Please write out exactly, and only, the lines from the first in the material below to the line containing "A recommendation system", both included.

▶ _Data records_
•••

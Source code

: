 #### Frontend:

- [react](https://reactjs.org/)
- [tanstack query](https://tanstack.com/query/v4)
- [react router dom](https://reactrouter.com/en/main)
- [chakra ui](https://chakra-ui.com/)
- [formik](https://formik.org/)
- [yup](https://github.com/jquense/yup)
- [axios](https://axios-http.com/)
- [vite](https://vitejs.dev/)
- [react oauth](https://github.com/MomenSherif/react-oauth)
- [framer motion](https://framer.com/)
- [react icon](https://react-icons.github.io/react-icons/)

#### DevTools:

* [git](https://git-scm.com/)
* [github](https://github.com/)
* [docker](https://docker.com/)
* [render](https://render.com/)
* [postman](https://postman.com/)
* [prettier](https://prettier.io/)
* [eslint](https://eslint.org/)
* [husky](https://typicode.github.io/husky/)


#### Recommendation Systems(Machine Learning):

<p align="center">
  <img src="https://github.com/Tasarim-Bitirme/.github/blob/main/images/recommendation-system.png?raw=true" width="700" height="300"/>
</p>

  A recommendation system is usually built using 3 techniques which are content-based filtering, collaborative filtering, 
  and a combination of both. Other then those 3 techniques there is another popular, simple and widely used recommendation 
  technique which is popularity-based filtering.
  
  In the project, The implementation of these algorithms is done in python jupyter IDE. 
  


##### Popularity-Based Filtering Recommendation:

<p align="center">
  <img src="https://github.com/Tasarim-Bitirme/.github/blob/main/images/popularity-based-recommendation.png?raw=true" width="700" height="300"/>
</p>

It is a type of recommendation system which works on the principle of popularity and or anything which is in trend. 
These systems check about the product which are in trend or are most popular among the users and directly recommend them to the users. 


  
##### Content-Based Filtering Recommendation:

•••

▶ _Output_
Source code

: #### Frontend:

- [react](https://reactjs.org/)
- [tanstack query](https://tanstack.com/query/v4)
- [react router dom](https://reactrouter.com/en/main)
- [chakra ui](https://chakra-ui.com/)
- [formik](https://formik.org/)
- [yup](https://github.com/jquense/yup)
- [axios](https://axios-http.com/)
- [vite](https://vitejs.dev/)
- [react oauth](https://github.com/MomenSherif/react-oauth)
- [framer motion](https://framer.com/)
- [react icon](https://react-icons.github.io/react-icons/)

#### DevTools:

* [git](https://git-scm.com/)
* [github](https://github.com/)
* [docker](https://docker.com/)
* [render](https://render.com/)
* [postman](https://postman.com/)
* [prettier](https://prettier.io/)
* [eslint](https://eslint.org/)
* [husky](https://typicode.github.io/husky/)


#### Recommendation Systems(Machine Learning):

<p align="center">
  <img src="https://github.com/Tasarim-Bitirme/.github/blob/main/images/recommendation-system.png?raw=true" width="700" height="300"/>
</p>

  A recommendation system is usually built using 3 techniques which are content-based filtering, collaborative filtering, 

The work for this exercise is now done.